Merci ingombranti da rottamare, prede indifese della morte in agguato, “alberi secchi e marci che rubano luce e aria a giovani vite in procinto di schiudere le porte a un mondo nuovo” (Friedrich Hölderlin, Aforismi, 1802), vanno avanti, soffocati in una prigione a cielo aperto, dominati dalla solitudine e dal senso di abbandono, nel silenzio assordante dei rimpianti e dei ricordi che il presente anhttp:\\/\\/psicolab.neta, mentre tentano di dare consigli che rischiarano senza riscaldare. In un’organizzazione proiettata verso il futuro, che misura i valori con il metro della produzione e del guadagno, gli anziani, mentre percorrono l’ultima tappa di un lungo e intenso viaggio, hanno perduto ogni ragione di essere, i rimpianti, in loro, superano i sogni, le candeline costano più della loro torta …
Gli adolescenti, di contro, nel preconcetto anticonformismo, allettati dal tutto e subito, giudicano le radici dell’umanità ormai obsolete e, sentendosi parte inscindibile della propria comitiva, lasciano che i cliché si insinuino facilmente nelle loro menti; trascinati dal fluire della corrente più impetuosa, si massificano … I nuovi idoli sono le veline che mietono vittime dell’anoressia, o i calciatori o i “sonobellosonobello” del Grande fratello o … e non più gli uomini valorosi che hanno sacrificato la propria vita per il loro paese. L’aria fritta diventa legge a cui uniformarsi, omologandosi e perdendo di vista l’importanza delle singole individualità, piuttosto che valorizzare e seguire le linee guida di chi possiede la saggezza … Sono girasoli che, seguendo il loro gruppo, cantano, ridono e danzano cercando sempre nuove alternative in sentieri inesplorati, credendo che non s’imbatteranno mai in barriere assoggettanti … Il mondo è il loro servitore.
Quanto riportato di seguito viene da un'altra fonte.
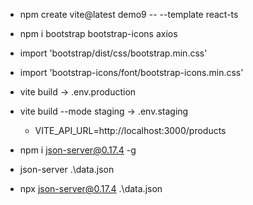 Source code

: * npm create vite@latest demo9 -- --template react-ts
* npm i bootstrap bootstrap-icons axios

* import 'bootstrap/dist/css/bootstrap.min.css'
* import 'bootstrap-icons/font/bootstrap-icons.min.css'

* vite build -> .env.production
* vite build --mode staging -> .env.staging
	* VITE_API_URL=http://localhost:3000/products

* npm i json-server@0.17.4 -g
* json-server .\data.json
* npx json-server@0.17.4 .\data.json
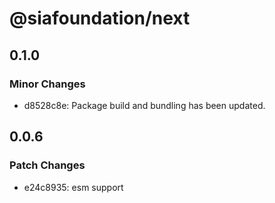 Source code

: # @siafoundation/next

## 0.1.0

### Minor Changes

- d8528c8e: Package build and bundling has been updated.

## 0.0.6

### Patch Changes

- e24c8935: esm support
La mentalità dell’anziano è, in effetti, distante milioni di anni luce da quella del giovane, ma è veramente impossibile instaurare rapporti di reciproca fiducia tra NIPOTI che recalcitrano e NONNI che propugnano ideali diversi da quelli attuali? Come placare la lotta dei frammenti tra di loro? Come ricomporre l’unità distrutta? Come impedire a “tutte le piccole sfumature che distinguono questi atomi chiamati uomini di trasformarsi in segnale di odi e di persecuzione” (François-Marie Arouet – Voltaire, Aforismi, 1750)? I “vecchietti” sono veramente irremovibili? I ragazzi provano ad aprirsi con loro? Cercano di farli riflettere sul proprio punto di vista e di instaurare una comunicazione funzionale posta a un livello condiviso? Si dispongono in un atteggiamento di negoziazione, attraverso un ascolto empatico e non giudicante che distanzi da imposizioni troppo rigide? Di chi sarà la colpa se le due generazioni si irridono a vicenda e si discriminano gli uni con gli altri ?
Si dice che la modernità e il progresso siano essenziali per l’evoluzione di una collettività, ma, nel corso degli anni, i mutamenti nello stile di vita e, contemporaneamente, una lenta e profonda crisi di valori hanno toccato maggiormente la famiglia, i giovani e la loro reciproca convivenza. Rende la situazione più complessa anche la presenza di un anziano, visto come bersaglio preso di mira da emarginare in asettici gerontocomi anziché considerarlo fonte vitale da cui trarre buoni consigli … Urtano le mille raccomandazioni, le reiterazioni esasperanti di qualche marachella ormai passata, la loro visione anacronistica del mondo, il continuo riferimento agli anni della loro gioventù, il richiamo dei buoni costumi del suo tempo, quando … … bla bla bla … uffa!!! … nonnaaaaaaaaaaa! … eppure … i pranzetti squisiti preparati con tanto amore, le favole raccontate, i giochi, i regali, l’ aiuto per i compiti, il valore della famiglia!!! Sono supereroi con le rughe, tassello fondamentale di quel meraviglioso puzzle chiamato vita … Chi non è stato mai consolato dai propri nonni, sempre pronti a difendere gli odiosi-amati nipotini teneri e insopportabili? Attimi indelebili su cui riflettere … riflettere … riflettere …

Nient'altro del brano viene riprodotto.